What makes common sense possible?
Even though computers have the ability to rapidly perform vast amounts of computation in an instant, why can they not use that power to compute commonsense?
The problem lies in the purely rational perspective of traditional software development. Commonsense-enhanced system need the ability to compare, relate, analogize and imagine. These are skills that current software does not possess, but that are essential to bring meaning to the data in a system, and enable the system to go beyond simple rule-following so as to act intelligently.
Consider something as simple as detecting a problem with a scheduled business meeting in a calendar. Traditional software development requires the programmer to consider every situation and to write comprehensive rules that handle every case. An intelligent calendar may need to detect that a meeting is incorrectly scheduled because there isn't enough travel time, because it is unusual to meet at the office late at night, because it is too close to another event and could run late, or because of any number of other reasons. There is simply no way that a programmer could consider every possibility and write rules that are universally true. In contrast, a commonsense aware system builds its own mental models of the meeting's participants, and uses those models to compare with previous events, imagine whether the meeting will succeed and consider any exceptional circumstances.
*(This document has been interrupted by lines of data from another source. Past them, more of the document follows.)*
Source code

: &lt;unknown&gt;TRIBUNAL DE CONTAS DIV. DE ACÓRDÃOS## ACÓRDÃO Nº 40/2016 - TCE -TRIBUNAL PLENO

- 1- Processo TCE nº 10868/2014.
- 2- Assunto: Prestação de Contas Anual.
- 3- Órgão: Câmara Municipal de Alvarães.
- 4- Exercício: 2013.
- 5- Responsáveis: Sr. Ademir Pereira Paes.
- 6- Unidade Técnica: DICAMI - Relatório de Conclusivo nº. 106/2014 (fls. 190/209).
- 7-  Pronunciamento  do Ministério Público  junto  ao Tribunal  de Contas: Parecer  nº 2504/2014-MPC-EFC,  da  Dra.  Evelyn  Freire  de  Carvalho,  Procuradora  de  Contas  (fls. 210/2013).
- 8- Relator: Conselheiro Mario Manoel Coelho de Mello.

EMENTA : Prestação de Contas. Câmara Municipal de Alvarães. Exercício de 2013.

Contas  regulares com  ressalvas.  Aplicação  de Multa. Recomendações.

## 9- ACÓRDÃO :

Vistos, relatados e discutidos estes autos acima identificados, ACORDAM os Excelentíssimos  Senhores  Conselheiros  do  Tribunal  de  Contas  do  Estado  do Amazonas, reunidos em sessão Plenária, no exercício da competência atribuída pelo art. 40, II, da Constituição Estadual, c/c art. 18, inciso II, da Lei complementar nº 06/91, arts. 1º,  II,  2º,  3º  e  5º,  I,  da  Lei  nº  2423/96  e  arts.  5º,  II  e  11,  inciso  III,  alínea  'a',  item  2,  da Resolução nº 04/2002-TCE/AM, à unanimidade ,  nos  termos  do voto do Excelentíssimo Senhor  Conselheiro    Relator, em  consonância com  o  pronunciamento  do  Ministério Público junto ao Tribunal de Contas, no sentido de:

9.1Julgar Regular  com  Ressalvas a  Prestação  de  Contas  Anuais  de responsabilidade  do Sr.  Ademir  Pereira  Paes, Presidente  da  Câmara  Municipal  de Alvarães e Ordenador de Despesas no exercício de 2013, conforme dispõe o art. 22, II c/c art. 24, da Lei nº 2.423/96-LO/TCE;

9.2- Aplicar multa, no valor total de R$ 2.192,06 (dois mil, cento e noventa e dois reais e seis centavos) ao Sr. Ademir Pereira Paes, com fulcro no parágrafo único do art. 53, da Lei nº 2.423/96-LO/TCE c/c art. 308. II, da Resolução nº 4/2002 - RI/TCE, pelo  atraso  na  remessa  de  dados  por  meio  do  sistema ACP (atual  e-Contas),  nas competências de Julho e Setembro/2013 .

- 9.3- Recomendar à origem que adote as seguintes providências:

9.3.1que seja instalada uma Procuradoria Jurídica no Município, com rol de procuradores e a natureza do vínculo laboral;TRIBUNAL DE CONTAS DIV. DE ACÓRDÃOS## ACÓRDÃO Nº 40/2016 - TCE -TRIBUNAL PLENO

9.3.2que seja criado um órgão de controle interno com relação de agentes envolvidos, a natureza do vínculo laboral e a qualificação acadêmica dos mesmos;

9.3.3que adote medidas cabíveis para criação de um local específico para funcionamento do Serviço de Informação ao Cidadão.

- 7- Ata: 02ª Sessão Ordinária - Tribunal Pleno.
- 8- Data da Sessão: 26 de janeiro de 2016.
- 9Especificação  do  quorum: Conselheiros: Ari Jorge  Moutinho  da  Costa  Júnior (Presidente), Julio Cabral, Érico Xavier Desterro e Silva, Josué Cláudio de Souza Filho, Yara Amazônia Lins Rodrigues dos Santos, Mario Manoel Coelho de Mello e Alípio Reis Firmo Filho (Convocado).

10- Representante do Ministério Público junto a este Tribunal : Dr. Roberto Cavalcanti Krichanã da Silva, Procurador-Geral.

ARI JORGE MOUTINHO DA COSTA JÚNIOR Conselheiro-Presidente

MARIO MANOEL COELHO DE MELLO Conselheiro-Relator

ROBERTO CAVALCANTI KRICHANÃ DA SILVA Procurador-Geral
Drawing from Diverse and Mature Technologies
Such commonsense depends on a range of skills, and consequently Comirit will draw on advances in fields as diverse as simulation, machine learning, automated reasoning, search, belief revision, computer vision, knowledge representation, relational databases, geographic information systems, localization and mapping. We believe that these represent (some of) the essential components of commonsense-awareness; they have already been invented and are very mature technologies. The problem lies in adapting the range of technologies into a single coherent and harmonious whole.
Consider, for example, our ability to visualize events (like meetings) before they occur. A key insight into creating computers that share this ability is to recognize that such visual imagination is, in a sense, similar to a 3D simulation. Of course, 3D simulation alone is not enough – a simulation has no intelligence and physical simulations do not capture the emotional states of participants. However, when simulation is combined with other reasoning methods such as logical deduction, the system as a whole becomes more intelligent.
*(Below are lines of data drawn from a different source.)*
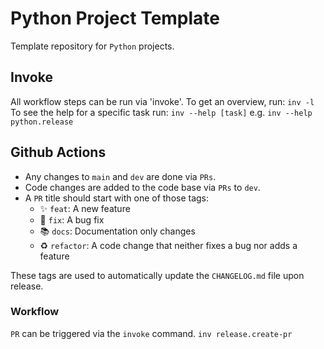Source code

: # Python Project Template

Template repository for `Python` projects.

## Invoke

All workflow steps can be run via 'invoke'.
To get an overview, run:
`inv -l`
To see the help for a specific task run:
`inv --help [task]` e.g. `inv --help python.release`

## Github Actions

- Any changes to `main` and `dev` are done via `PRs`.
- Code changes are added to the code base via `PRs` to `dev`.
- A `PR` title should start with one of those tags:
  - ✨ `feat`: A new feature
  - 🐛 `fix`: A bug fix
  - 📚 `docs`: Documentation only changes
  - ♻️ `refactor`: A code change that neither fixes a bug nor adds a feature

These tags are used to automatically update the `CHANGELOG.md` file upon release.

### Workflow

`PR` can be triggered via the `invoke` command.
`inv release.create-pr`
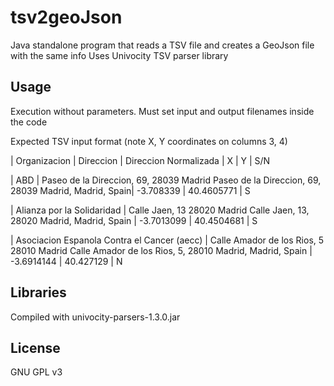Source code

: # tsv2geoJson #
Java standalone program that reads a TSV file and creates a GeoJson file with the same info
Uses Univocity TSV parser library

## Usage
Execution without parameters. Must set input and output filenames inside the code

Expected TSV input format (note X, Y coordinates on columns 3, 4)

   | Organizacion |	Direccion |	Direccion Normalizada | X | Y | S/N
   
   | ABD	      | Paseo de la Direccion, 69, 28039 Madrid	Paseo de la Direccion, 69, 28039 Madrid, Madrid, Spain| -3.708339 | 40.4605771 | S 
   
   | Alianza por la Solidaridad	| Calle Jaen, 13 28020 Madrid	Calle Jaen, 13, 28020 Madrid, Madrid, Spain	| -3.7013099 | 40.4504681 |	S
   
   | Asociacion Espanola Contra el Cancer (aecc) |	Calle Amador de los Rios, 5 28010 Madrid	Calle Amador de los Rios, 5, 28010 Madrid, Madrid, Spain |	-3.6914144 | 40.427129 | N
 

## Libraries
Compiled with univocity-parsers-1.3.0.jar

## License
GNU GPL v3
How could simulation and logical reasoning be combined? Creating a naïve communications layer between the two approaches creates a brittle and overly complex system that cannot be expanded. The answer lies in careful attention to the coupling: the two techniques are first tweaked and generalized for use in a complex system, then interfaced together through coherent and well defined interfaces.
We aren't just interested in 3D simulation and logical reasoning: there are a whole range of skills and technologies to integrate. Further information on how different techniques may be coherently interfaced can be found on the publications page. We anticipate a complete Comirit system to be a rich 'society' of interacting skills and competencies that as a whole provide a computer with powerful context-sensitive commonsense intelligence.
This work is motivated by a rich evolution-inspired cognitive framework and a comprehensive software architecture. More details of the framework and architecture will be made available in the coming months, pending formal publication.
Authored by Benjamin Johnston for the Comirit Project, 2010.